Because Nerys has marked her Mother as a Collaborator and potential Collateral Damage as she plots to kill Dukat. So she plants a bomb given to her by the leader of a resistance cell disguised as a part of her Earring Ornament into Dukat's Quarters. Nerys was clear in this purpose as she decides to do it, but at the last minute she sees Meru reacting to a Message Crystal from Taban - And that in fact the reason why Nerys survived starvation as a child was directly due to Meru's involvement with Dukat.

Nerys performs an 11th-Hour rescue of Meru and Dukat as the bomb goes off - And she finds herself back in front of The Orb of Time.

This episode clearly speaks to anybody who has defined ideas of absolute wrong or right - Or good or evil. There is simply no such thing as absolute wrong or absolute right - And Meru's actions had saved Nerys' Life. These are the rules of the Universe, who are we to argue with The Prophets - Or God?

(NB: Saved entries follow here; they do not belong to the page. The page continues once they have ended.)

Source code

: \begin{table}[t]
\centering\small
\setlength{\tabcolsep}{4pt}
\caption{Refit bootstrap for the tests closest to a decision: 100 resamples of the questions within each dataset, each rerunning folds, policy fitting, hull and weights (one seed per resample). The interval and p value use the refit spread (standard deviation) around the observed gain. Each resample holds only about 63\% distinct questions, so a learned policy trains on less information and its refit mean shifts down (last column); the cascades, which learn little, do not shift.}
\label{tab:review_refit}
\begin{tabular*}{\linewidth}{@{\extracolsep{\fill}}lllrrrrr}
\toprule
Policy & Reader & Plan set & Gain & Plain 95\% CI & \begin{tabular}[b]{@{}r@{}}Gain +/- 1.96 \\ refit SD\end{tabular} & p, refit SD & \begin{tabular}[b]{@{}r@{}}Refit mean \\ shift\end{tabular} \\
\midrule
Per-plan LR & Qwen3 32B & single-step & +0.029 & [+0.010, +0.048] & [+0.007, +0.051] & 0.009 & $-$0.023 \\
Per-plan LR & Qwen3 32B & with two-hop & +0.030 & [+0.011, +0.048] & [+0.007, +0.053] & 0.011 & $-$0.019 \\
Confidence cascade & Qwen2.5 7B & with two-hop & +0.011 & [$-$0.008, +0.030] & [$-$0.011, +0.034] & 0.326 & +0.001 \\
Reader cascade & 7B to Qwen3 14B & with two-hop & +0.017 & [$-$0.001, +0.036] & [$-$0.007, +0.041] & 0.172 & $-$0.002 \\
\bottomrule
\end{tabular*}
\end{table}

There are other things that need to be addressed:

Neres could have and should have been a lot smarter at the beginning of this debacle, during her first outing as a "comfort woman", she had created an association with a Cardassian Gul who could have been an ally for her, as he was no fan of Dukat's. Instead of nurturing that relationship, she immediately reacts to Dukat's quisling, and gets herself tossed out of the protected Cardassian area of the station, putting Meru out of her reach for several weeks- during which time she accumulates the complete wrong impression of what Meru had been doing.

This is because Neres had her own definition of right and wrong as well as her own beliefs as to what constituted a full-blown quisling or collaborator, versus a resistance fighter.

In fact, her mistake was to fall back into her "resistance fighter" personality which included punching, kicking, and fighting. Which did not do her any good in her immediate situation. Now, we know that Neres has some level of intelligence where she could have acted more as a "secret agent" to find out what she needed to know... but instead, she plots to take vengeance against her mother! She did not approach this issue with any form of wisdom whatsoever. In the end, she gets a severe wake up when she witnesses Meru's reaction to Taban's message on the Optronic Data Rod, and we can only hope that this served as a butt-kicking from the Prophets themselves, and that Neres may have finally thought, "oh my Prophet/God, what am I doing"?

There is one final thing: Dukat must have put it together after all of these years, that he had met Neres earlier in his life when she was pretending to be Luma Rahl, which may have caused him to instigate the message to Neres that started this whole ball rolling. This is another "times arrow" situation, where events in the future had repercussions back to the past and then back to the future again.

There is so much in this episode, I mentioned the music which begins as Neres opens the orb, I have never heard anything like that in deep space nine.

Neres had told The Sisko that she was going to do this under the complete authority of the Prophets, yet within minutes of arriving in her own past, she had reneged on that goal. I don't think she intentionally reneged, I believe we have stepped into the area of "foreknowledge and predestination"- Neres had no choice but to act the way that she did, despite her foreknowledge of Dukat's character... we can simply say that she was predestined to act like this.